Modulation - Explicit Dependency Management for Ruby

Modulation | mɒdjʊˈleɪʃ(ə)n | Music - a change from one key to another in a piece of music.


Modulation provides an alternative way of organizing your Ruby code. Modulation lets you explicitly import and export declarations in order to better control dependencies in your codebase. Modulation helps you refrain from littering the global namespace with a myriad modules, or complex multi-level nested module hierarchies.

Using Modulation, you will always be able to tell where a class or module comes from, and you’ll have full control over which parts of a module’s code you wish to expose to the outside world. Modulation can also help you write Ruby code in a functional style, minimizing boilerplate code.

Note: Modulation is not a replacement for RubyGems. Rather, Modulation is intended for managing dependencies between source files inside your Ruby applications. Though it does support loading gems that were written using Modulation, it is not intended as a comprehensive solution for using third-party libraries.


You’re probably asking yourself “what the **?” , but when your Ruby app grows and is split into multiple files loaded using #require, you’ll soon hit some issues:

  • Once a file is #required, any class, module or constant in it is available to any other file in your codebase.
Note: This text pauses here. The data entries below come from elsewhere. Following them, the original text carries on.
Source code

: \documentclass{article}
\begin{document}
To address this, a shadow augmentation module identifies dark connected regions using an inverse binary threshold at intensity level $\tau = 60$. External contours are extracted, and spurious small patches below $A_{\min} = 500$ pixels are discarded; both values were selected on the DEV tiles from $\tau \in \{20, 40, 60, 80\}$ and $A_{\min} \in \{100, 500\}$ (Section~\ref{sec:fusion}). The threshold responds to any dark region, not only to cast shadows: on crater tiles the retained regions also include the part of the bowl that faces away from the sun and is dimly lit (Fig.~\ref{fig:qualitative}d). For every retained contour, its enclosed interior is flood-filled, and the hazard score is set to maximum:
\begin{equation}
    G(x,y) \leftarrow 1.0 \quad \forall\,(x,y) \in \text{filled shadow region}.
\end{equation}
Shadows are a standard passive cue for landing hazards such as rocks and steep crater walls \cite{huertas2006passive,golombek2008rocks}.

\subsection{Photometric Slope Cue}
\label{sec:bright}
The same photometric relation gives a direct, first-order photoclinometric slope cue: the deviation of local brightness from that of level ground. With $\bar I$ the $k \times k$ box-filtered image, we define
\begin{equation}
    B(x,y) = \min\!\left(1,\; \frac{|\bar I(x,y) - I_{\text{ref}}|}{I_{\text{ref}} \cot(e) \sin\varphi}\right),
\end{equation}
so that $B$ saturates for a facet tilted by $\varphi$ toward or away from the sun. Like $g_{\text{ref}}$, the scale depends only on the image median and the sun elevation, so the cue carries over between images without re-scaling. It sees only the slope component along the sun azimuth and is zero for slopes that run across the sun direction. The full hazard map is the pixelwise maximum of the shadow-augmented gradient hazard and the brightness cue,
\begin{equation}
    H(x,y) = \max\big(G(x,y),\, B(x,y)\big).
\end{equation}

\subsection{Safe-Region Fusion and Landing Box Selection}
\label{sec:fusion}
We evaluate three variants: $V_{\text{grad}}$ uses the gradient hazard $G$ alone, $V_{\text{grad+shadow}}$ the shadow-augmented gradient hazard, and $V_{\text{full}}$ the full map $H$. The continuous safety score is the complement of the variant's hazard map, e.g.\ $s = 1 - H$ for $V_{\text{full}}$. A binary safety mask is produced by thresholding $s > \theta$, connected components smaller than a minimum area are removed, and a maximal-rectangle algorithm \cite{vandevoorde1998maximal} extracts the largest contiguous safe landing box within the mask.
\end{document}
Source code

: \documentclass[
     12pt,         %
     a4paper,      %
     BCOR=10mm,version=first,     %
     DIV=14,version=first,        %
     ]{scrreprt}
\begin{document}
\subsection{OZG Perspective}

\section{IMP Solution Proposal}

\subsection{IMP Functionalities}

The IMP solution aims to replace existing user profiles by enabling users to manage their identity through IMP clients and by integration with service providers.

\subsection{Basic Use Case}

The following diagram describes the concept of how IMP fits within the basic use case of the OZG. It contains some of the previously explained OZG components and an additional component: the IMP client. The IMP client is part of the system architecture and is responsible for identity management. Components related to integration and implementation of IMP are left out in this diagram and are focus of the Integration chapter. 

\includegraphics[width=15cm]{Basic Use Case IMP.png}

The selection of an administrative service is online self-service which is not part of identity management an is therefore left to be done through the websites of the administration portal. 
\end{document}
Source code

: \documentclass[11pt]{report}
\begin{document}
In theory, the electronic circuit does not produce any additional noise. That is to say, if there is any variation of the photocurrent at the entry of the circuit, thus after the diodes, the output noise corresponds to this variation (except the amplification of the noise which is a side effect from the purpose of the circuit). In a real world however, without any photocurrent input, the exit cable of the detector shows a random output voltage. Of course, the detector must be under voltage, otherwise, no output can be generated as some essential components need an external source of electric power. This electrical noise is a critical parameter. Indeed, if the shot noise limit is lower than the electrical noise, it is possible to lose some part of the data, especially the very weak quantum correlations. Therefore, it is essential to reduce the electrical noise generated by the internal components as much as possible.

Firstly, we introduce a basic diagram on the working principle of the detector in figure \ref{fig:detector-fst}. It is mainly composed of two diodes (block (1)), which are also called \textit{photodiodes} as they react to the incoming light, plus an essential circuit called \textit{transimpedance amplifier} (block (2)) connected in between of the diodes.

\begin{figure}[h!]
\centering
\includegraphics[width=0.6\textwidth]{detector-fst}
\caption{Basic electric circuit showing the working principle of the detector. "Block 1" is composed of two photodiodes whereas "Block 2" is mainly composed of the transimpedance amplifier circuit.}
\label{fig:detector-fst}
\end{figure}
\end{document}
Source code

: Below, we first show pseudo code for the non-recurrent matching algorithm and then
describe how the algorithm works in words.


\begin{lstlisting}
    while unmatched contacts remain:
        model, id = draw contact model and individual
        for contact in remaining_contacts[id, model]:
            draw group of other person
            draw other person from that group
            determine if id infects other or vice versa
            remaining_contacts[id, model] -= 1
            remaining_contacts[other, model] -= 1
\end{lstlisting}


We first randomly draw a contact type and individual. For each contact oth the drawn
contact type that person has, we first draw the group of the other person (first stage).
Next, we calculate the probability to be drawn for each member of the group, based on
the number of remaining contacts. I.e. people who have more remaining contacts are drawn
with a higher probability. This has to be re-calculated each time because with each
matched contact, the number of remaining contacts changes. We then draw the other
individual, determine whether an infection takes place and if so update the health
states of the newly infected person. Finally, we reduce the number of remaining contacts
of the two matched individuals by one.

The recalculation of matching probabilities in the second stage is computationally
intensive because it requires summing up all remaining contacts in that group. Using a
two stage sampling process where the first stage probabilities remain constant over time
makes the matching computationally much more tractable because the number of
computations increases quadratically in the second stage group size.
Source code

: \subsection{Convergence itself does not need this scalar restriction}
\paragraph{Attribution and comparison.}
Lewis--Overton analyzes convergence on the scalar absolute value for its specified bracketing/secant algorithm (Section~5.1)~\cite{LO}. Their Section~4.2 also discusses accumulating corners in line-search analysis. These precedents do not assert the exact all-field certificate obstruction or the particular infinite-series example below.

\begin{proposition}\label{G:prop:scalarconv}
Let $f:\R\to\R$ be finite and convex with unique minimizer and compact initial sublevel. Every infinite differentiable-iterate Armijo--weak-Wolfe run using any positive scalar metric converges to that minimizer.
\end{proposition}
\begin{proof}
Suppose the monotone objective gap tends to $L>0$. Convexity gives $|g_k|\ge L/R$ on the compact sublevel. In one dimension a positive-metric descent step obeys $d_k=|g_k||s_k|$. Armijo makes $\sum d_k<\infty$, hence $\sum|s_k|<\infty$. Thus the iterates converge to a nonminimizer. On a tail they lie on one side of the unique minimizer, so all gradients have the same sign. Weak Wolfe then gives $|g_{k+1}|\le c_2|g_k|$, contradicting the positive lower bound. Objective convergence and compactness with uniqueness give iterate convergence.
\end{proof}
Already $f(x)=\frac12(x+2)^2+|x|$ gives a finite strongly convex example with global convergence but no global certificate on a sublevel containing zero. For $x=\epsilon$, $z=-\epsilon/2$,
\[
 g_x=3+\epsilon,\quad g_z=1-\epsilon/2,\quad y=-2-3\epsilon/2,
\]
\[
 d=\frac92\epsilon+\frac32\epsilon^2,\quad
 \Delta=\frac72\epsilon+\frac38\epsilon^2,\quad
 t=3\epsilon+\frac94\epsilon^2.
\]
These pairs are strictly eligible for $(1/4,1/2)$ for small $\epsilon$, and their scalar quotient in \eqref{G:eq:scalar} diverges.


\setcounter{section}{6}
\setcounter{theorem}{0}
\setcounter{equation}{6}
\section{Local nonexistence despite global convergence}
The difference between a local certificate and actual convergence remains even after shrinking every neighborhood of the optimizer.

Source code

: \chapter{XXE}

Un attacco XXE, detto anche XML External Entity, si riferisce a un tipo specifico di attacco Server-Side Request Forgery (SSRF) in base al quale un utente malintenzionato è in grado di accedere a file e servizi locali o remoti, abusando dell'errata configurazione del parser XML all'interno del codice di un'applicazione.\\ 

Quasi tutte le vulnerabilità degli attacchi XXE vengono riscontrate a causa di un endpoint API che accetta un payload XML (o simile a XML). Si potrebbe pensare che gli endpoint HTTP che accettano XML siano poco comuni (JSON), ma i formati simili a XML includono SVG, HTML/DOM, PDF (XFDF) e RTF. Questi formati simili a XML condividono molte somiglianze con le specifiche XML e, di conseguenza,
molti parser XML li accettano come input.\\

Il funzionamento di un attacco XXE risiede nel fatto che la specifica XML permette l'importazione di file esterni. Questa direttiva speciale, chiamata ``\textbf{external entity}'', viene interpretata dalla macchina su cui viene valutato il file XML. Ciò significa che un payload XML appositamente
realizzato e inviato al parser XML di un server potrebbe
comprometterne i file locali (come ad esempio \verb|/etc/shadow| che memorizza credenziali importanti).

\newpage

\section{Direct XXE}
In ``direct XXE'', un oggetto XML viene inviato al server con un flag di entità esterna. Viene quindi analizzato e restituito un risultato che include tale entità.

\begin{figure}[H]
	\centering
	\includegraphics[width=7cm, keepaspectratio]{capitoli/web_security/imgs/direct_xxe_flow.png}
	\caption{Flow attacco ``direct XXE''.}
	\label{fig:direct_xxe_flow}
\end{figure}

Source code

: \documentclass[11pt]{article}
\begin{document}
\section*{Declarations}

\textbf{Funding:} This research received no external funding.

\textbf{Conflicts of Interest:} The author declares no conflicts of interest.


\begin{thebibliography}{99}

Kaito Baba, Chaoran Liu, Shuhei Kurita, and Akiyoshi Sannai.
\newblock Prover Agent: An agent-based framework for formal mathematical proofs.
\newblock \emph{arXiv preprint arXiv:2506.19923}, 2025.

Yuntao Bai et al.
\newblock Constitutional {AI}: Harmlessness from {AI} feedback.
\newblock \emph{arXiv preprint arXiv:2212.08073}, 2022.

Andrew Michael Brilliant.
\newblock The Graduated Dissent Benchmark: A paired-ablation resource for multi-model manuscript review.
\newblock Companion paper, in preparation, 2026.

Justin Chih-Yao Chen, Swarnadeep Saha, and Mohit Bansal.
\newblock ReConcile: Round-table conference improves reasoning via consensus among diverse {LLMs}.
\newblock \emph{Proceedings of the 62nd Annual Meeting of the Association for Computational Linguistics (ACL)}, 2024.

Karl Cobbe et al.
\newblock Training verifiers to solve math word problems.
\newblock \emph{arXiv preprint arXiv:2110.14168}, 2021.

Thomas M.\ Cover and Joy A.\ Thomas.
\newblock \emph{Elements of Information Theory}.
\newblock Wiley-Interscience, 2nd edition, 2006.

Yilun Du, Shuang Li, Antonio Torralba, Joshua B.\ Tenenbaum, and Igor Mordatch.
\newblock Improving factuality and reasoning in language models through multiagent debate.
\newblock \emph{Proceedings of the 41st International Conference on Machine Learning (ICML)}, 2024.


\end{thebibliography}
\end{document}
All “globals” (classes, modules, constants) are loaded, well, globally, in a single namespace. Name conflicts are easy in Ruby.
  • To avoid class name conflicts, classes need to be nested under a single hierarchical tree, sometime reaching 4 levels or more. Just look at Rails.
  • Since a #required class or module can be loaded in any file and then made available to all files, it’s easy to lose track of where it was loaded, and where it is used.
  • There’s no easy way to hide implementation-specific classes or methods. Yes, there’s #private, #private_constant etc, but by default everything is #public!
  • Writing reusable functional code requires wrapping it in modules using class << self, def ..., extend self or include Singleton (the pain of implementing singletons in Ruby has been discussed before.)

There’s a recent discussion on the Ruby bug tracker regarding possible solutions to the problem of top-level name collision. Hopefully, the present gem could contribute to an eventual “official” API.

Personally, I have found that managing dependencies with #require in large codebases is… not as elegant or painfree as I would expect from a first-class development environment. I also wanted to have a better solution for writing in a functional style.

So I came up with Modulation, a small gem (less than 300 LOC) that takes a different approach to organizing Ruby code: any so-called global declarations are hidden unless explicitly exported, and the global namespace remains clutter-free. All dependencies between source files are explicit, visible, and easy to understand.


  • Provides complete isolation of each module: constant definitions in one file do not leak into another.
  • Enforces explicit exporting and importing of methods, classes, modules and constants.
  • Supports circular dependencies.
  • Supports default exports for modules exporting a single class or value.
  • Modules can be lazy loaded to improve start up time and memory consumption.
  • Modules can be reloaded at runtime without breaking your code in wierd ways.
  • Allows mocking of dependencies for testing purposes.
  • Can be used to write gems.
  • Facilitates unit-testing of private methods and constants.
  • Can load all source files in directory at once.

Installing Modulation

You can install the Modulation as a gem, or add it in your Gemfile:

bash $ gem install modulation

Organizing your code with Modulation

Modulation builds on the idea of a Ruby Module as a “collection of methods and constants”. Using modulation, each Ruby source file becomes a module. Modules usually export method and constant declarations (usually an API for a specific, well-defined functionality) to be shared with other modules. Modules can also import declarations from other modules. Anything not exported remains hidden inside the module and normally cannot be accessed from the outside.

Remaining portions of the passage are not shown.